Forschen ohne Angst: Wie die Uni Osnabrück gefährdete Wissenschaftler*innen unterstützt

Wenn Wissenschaftler*innen wegen Krieg oder Verfolgung ihr Land verlassen müssen, steht oft ihre ganze Existenz auf dem Spiel. Die Universität Osnabrück hilft ihnen, hier eine neue akademische Heimat zu finden – ein herausforderndes Unterfangen. 

„Am 24. Februar 2022 wachte ich in meiner Wohnung in Odessa im Süden der Ukraine durch Explosionsgeräusche auf. Die Nachrichten bestätigten meine schlimmsten Befürchtungen: Es war Krieg ausgebrochen.“ So beginnt Prof. Tetiana Melnychuk die Schilderung ihres Weges von der Odessa School of Law an die Universität Osnabrück. Die Rechtswissenschaftlerin ist eine von aktuell zehn gefährdeten und/oder bedrohten Forschenden, die an der Uni Osnabrück Zuflucht und eine neue wissenschaftliche Heimat gefunden haben.

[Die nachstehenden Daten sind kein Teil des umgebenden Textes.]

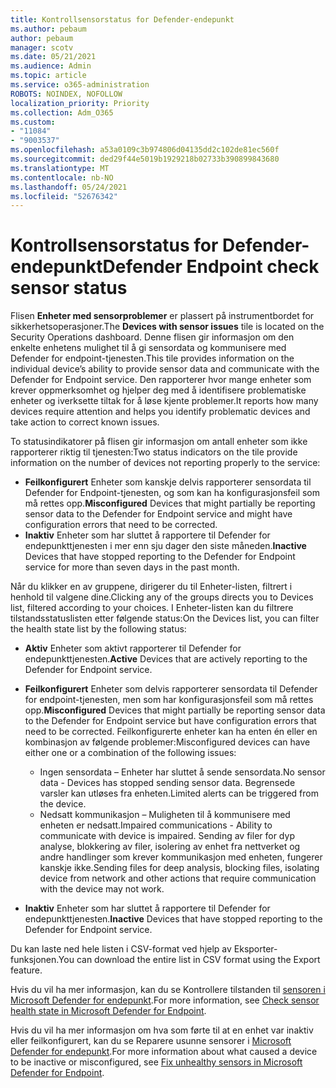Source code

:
 ```yaml
---
title: Kontrollsensorstatus for Defender-endepunkt
ms.author: pebaum
author: pebaum
manager: scotv
ms.date: 05/21/2021
ms.audience: Admin
ms.topic: article
ms.service: o365-administration
ROBOTS: NOINDEX, NOFOLLOW
localization_priority: Priority
ms.collection: Adm_O365
ms.custom:
- "11084"
- "9003537"
ms.openlocfilehash: a53a0109c3b974806d04135dd2c102de81ec560f
ms.sourcegitcommit: ded29f44e5019b1929218b02733b390899843680
ms.translationtype: MT
ms.contentlocale: nb-NO
ms.lasthandoff: 05/24/2021
ms.locfileid: "52676342"
---
```

# <a name="defender-endpoint-check-sensor-status"></a><span data-ttu-id="82d82-102">Kontrollsensorstatus for Defender-endepunkt</span><span class="sxs-lookup"><span data-stu-id="82d82-102">Defender Endpoint check sensor status</span></span>

<span data-ttu-id="82d82-103">Flisen **Enheter med sensorproblemer** er plassert på instrumentbordet for sikkerhetsoperasjoner.</span><span class="sxs-lookup"><span data-stu-id="82d82-103">The **Devices with sensor issues** tile is located on the Security Operations dashboard.</span></span> <span data-ttu-id="82d82-104">Denne flisen gir informasjon om den enkelte enhetens mulighet til å gi sensordata og kommunisere med Defender for endpoint-tjenesten.</span><span class="sxs-lookup"><span data-stu-id="82d82-104">This tile provides information on the individual device’s ability to provide sensor data and communicate with the Defender for Endpoint service.</span></span> <span data-ttu-id="82d82-105">Den rapporterer hvor mange enheter som krever oppmerksomhet og hjelper deg med å identifisere problematiske enheter og iverksette tiltak for å løse kjente problemer.</span><span class="sxs-lookup"><span data-stu-id="82d82-105">It reports how many devices require attention and helps you identify problematic devices and take action to correct known issues.</span></span>

<span data-ttu-id="82d82-106">To statusindikatorer på flisen gir informasjon om antall enheter som ikke rapporterer riktig til tjenesten:</span><span class="sxs-lookup"><span data-stu-id="82d82-106">Two status indicators on the tile provide information on the number of devices not reporting properly to the service:</span></span>

- <span data-ttu-id="82d82-107">**Feilkonfigurert** Enheter som kanskje delvis rapporterer sensordata til Defender for Endpoint-tjenesten, og som kan ha konfigurasjonsfeil som må rettes opp.</span><span class="sxs-lookup"><span data-stu-id="82d82-107">**Misconfigured** Devices that might partially be reporting sensor data to the Defender for Endpoint service and might have configuration errors that need to be corrected.</span></span>
- <span data-ttu-id="82d82-108">**Inaktiv** Enheter som har sluttet å rapportere til Defender for endepunkttjenesten i mer enn sju dager den siste måneden.</span><span class="sxs-lookup"><span data-stu-id="82d82-108">**Inactive** Devices that have stopped reporting to the Defender for Endpoint service for more than seven days in the past month.</span></span>

<span data-ttu-id="82d82-109">Når du klikker en av gruppene, dirigerer du til Enheter-listen, filtrert i henhold til valgene dine.</span><span class="sxs-lookup"><span data-stu-id="82d82-109">Clicking any of the groups directs you to Devices list, filtered according to your choices.</span></span> <span data-ttu-id="82d82-110">I Enheter-listen kan du filtrere tilstandsstatuslisten etter følgende status:</span><span class="sxs-lookup"><span data-stu-id="82d82-110">On the Devices list, you can filter the health state list by the following status:</span></span>

- <span data-ttu-id="82d82-111">**Aktiv** Enheter som aktivt rapporterer til Defender for endepunkttjenesten.</span><span class="sxs-lookup"><span data-stu-id="82d82-111">**Active** Devices that are actively reporting to the Defender for Endpoint service.</span></span>
- <span data-ttu-id="82d82-112">**Feilkonfigurert** Enheter som delvis rapporterer sensordata til Defender for endpoint-tjenesten, men som har konfigurasjonsfeil som må rettes opp.</span><span class="sxs-lookup"><span data-stu-id="82d82-112">**Misconfigured** Devices that might partially be reporting sensor data to the Defender for Endpoint service but have configuration errors that need to be corrected.</span></span> <span data-ttu-id="82d82-113">Feilkonfigurerte enheter kan ha enten én eller en kombinasjon av følgende problemer:</span><span class="sxs-lookup"><span data-stu-id="82d82-113">Misconfigured devices can have either one or a combination of the following issues:</span></span>

    - <span data-ttu-id="82d82-114">Ingen sensordata – Enheter har sluttet å sende sensordata.</span><span class="sxs-lookup"><span data-stu-id="82d82-114">No sensor data - Devices has stopped sending sensor data.</span></span> <span data-ttu-id="82d82-115">Begrensede varsler kan utløses fra enheten.</span><span class="sxs-lookup"><span data-stu-id="82d82-115">Limited alerts can be triggered from the device.</span></span>
    - <span data-ttu-id="82d82-116">Nedsatt kommunikasjon – Muligheten til å kommunisere med enheten er nedsatt.</span><span class="sxs-lookup"><span data-stu-id="82d82-116">Impaired communications - Ability to communicate with device is impaired.</span></span> <span data-ttu-id="82d82-117">Sending av filer for dyp analyse, blokkering av filer, isolering av enhet fra nettverket og andre handlinger som krever kommunikasjon med enheten, fungerer kanskje ikke.</span><span class="sxs-lookup"><span data-stu-id="82d82-117">Sending files for deep analysis, blocking files, isolating device from network and other actions that require communication with the device may not work.</span></span>
- <span data-ttu-id="82d82-118">**Inaktiv** Enheter som har sluttet å rapportere til Defender for endepunkttjenesten.</span><span class="sxs-lookup"><span data-stu-id="82d82-118">**Inactive** Devices that have stopped reporting to the Defender for Endpoint service.</span></span>

<span data-ttu-id="82d82-119">Du kan laste ned hele listen i CSV-format ved hjelp av Eksporter-funksjonen.</span><span class="sxs-lookup"><span data-stu-id="82d82-119">You can download the entire list in CSV format using the Export feature.</span></span>

<span data-ttu-id="82d82-120">Hvis du vil ha mer informasjon, kan du se Kontrollere tilstanden til [sensoren i Microsoft Defender for endepunkt](/microsoft-365/security/defender-endpoint/check-sensor-status).</span><span class="sxs-lookup"><span data-stu-id="82d82-120">For more information, see [Check sensor health state in Microsoft Defender for Endpoint](/microsoft-365/security/defender-endpoint/check-sensor-status).</span></span>

<span data-ttu-id="82d82-121">Hvis du vil ha mer informasjon om hva som førte til at en enhet var inaktiv eller feilkonfigurert, kan du se Reparere usunne sensorer i [Microsoft Defender for endepunkt](/microsoft-365/security/defender-endpoint/fix-unhealthy-sensors).</span><span class="sxs-lookup"><span data-stu-id="82d82-121">For more information about what caused a device to be inactive or misconfigured, see [Fix unhealthy sensors in Microsoft Defender for Endpoint](/microsoft-365/security/defender-endpoint/fix-unhealthy-sensors).</span></span>
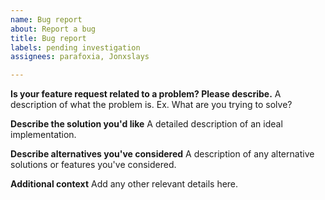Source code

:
 ```yaml
---
name: Bug report
about: Report a bug
title: Bug report
labels: pending investigation
assignees: parafoxia, Jonxslays

---
```


**Is your feature request related to a problem? Please describe.**
A description of what the problem is. Ex. What are you trying to solve?

**Describe the solution you'd like**
A detailed description of an ideal implementation.

**Describe alternatives you've considered**
A description of any alternative solutions or features you've considered.

**Additional context**
Add any other relevant details here.
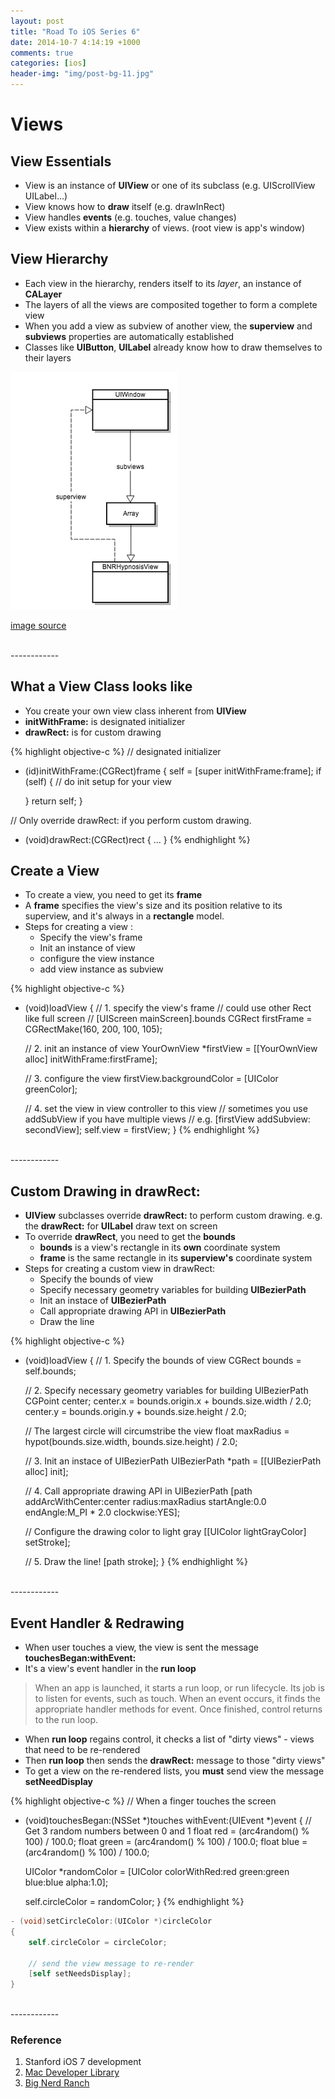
 ```yaml
---
layout: post
title: "Road To iOS Series 6"
date: 2014-10-7 4:14:19 +1000
comments: true
categories: [ios]
header-img: "img/post-bg-11.jpg"
---
```


# Views

## View Essentials
- View is an instance of **UIView** or one of its subclass (e.g. UIScrollView UILabel...)
- View knows how to **draw** itself (e.g. drawInRect)
- View handles **events** (e.g. touches, value changes)
- View exists within a **hierarchy** of views. (root view is app's window)

<!--more-->

## View Hierarchy
- Each view in the hierarchy, renders itself to its *layer*, an instance of **CALayer**
- The layers of all the views are composited together to form a complete view
- When you add a view as subview of another view, the **superview** and **subviews**  properties are automatically established
- Classes like **UIButton**, **UILabel** already know how to draw themselves to their layers

![view hierarchy diagram ](/images/ios/view_hierarchy_2.png)

[image source](http://photosynthesiis.github.io/blog/2014/03/09/ios-4/)

<br>
------------

## What a View Class looks like
- You create your own view class inherent from **UIView**
- **initWithFrame:** is designated initializer
- **drawRect:** is for custom drawing

{% highlight objective-c %}
// designated initializer
- (id)initWithFrame:(CGRect)frame
{
    self = [super initWithFrame:frame];
    if (self) {
        // do init setup for your view

    }
    return self;
}

// Only override drawRect: if you perform custom drawing.
- (void)drawRect:(CGRect)rect
{
	...
}
{% endhighlight %}

## Create a View
- To create a view, you need to get its **frame**
- A **frame** specifies the view's size and its position relative to its superview, and it's always in a **rectangle** model.
- Steps for creating a view :
	- Specify the view's frame
	- Init an instance of view
	- configure the view instance
	- add view instance as subview


{% highlight objective-c %}
- (void)loadView
{
	// 1. specify the view's frame
	// could use other Rect like full screen
	// [UIScreen mainScreen].bounds
	CGRect firstFrame = CGRectMake(160, 200, 100, 105);

	// 2. init an instance of view
	YourOwnView *firstView = [[YourOwnView alloc] initWithFrame:firstFrame];

	// 3. configure the  view
	firstView.backgroundColor = [UIColor greenColor];

	// 4. set the view in view controller to this view
	// sometimes you use addSubView if you have multiple views
	// e.g. [firstView addSubview: secondView];
	self.view = firstView;
}
{% endhighlight %}
<br>
------------

## Custom Drawing in drawRect:
- **UIView** subclasses override **drawRect:** to perform custom drawing. e.g. the **drawRect:** for **UILabel** draw text on screen
- To override **drawRect**, you need to get the **bounds**
	- **bounds** is a view's rectangle in its **own** coordinate system
	- **frame** is the same rectangle in its **superview's** coordinate system
- Steps for creating a custom view in drawRect:
	- Specify the bounds of view
	- Specify necessary geometry variables for building **UIBezierPath**
	- Init an instace of **UIBezierPath**
	- Call appropriate drawing API in **UIBezierPath**
	- Draw the line


{% highlight objective-c %}
- (void)loadView
{
	// 1. Specify the bounds of view
	CGRect bounds = self.bounds;

	// 2. Specify necessary geometry variables for building UIBezierPath
	CGPoint center;
	center.x = bounds.origin.x + bounds.size.width / 2.0;
	center.y = bounds.origin.y + bounds.size.height / 2.0;

	// The largest circle will circumstribe the view
	float maxRadius = hypot(bounds.size.width, bounds.size.height) / 2.0;

	// 3. Init an instace of UIBezierPath
	UIBezierPath *path = [[UIBezierPath alloc] init];

	// 4. Call appropriate drawing API in UIBezierPath
	[path addArcWithCenter:center
	                radius:maxRadius
	            startAngle:0.0
	              endAngle:M_PI * 2.0
	             clockwise:YES];


	// Configure the drawing color to light gray
	[[UIColor lightGrayColor] setStroke];

	// 5. Draw the line!
	[path stroke];
}
{% endhighlight %}

<br>
------------

## Event Handler & Redrawing
- When user touches a view, the view is sent the message **touchesBegan:withEvent:**
- It's a view's event handler in the **run loop**

> When an app is launched, it starts a run loop, or run lifecycle. Its job is to listen for events, such as
> touch. When an event occurs, it finds the appropriate handler methods for event. Once finished, control
> returns to the run loop.

- When **run loop** regains control, it checks a list of "dirty views" - views that need to be re-rendered
- Then **run loop** then sends the **drawRect:** message to those "dirty views"
- To get a view on the re-rendered lists, you **must** send view the message **setNeedDisplay**

{% highlight objective-c %}
// When a finger touches the screen
- (void)touchesBegan:(NSSet *)touches withEvent:(UIEvent *)event
{
    // Get 3 random numbers between 0 and 1
    float red = (arc4random() % 100) / 100.0;
    float green = (arc4random() % 100) / 100.0;
    float blue = (arc4random() % 100) / 100.0;

    UIColor *randomColor = [UIColor colorWithRed:red
                                           green:green
                                            blue:blue
                                           alpha:1.0];

    self.circleColor = randomColor;
}
{% endhighlight %}

``` objective-c send view setNeedsDisplay message in accessor
- (void)setCircleColor:(UIColor *)circleColor
{
	self.circleColor = circleColor;

	// send the view message to re-render
	[self setNeedsDisplay];
}
```

<br>
------------

### Reference
1. Stanford iOS 7 development
2. [Mac Developer Library](https://developer.apple.com/library/mac/navigation/)
3. [Big Nerd Ranch](http://www.bignerdranch.com/)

Bereits 2015 hat die Uni Osnabrück die Stelle Coordination Refugees @ UOS am Institut für Migrationsforschung und Interkulturelle Studien (IMIS) eingerichtet, nach dem Kriegsausbruch in der Ukraine wurde die Beratung und Betreuung geflüchteter Wissenschaftlerinnen und Wissenschaftler in das Referat Internationales/Global Engagement überführt. Darüber hinaus ist die Universität seit 2023 Mitglied in den Netzwerken Scholars at Risk und EURAXESS, und auch die Universitätsgesellschaft unterstützt die internationale Ausrichtung der Uni und diese Zielgruppe durch Überbrückungsgelder und Stipendienzuschüsse.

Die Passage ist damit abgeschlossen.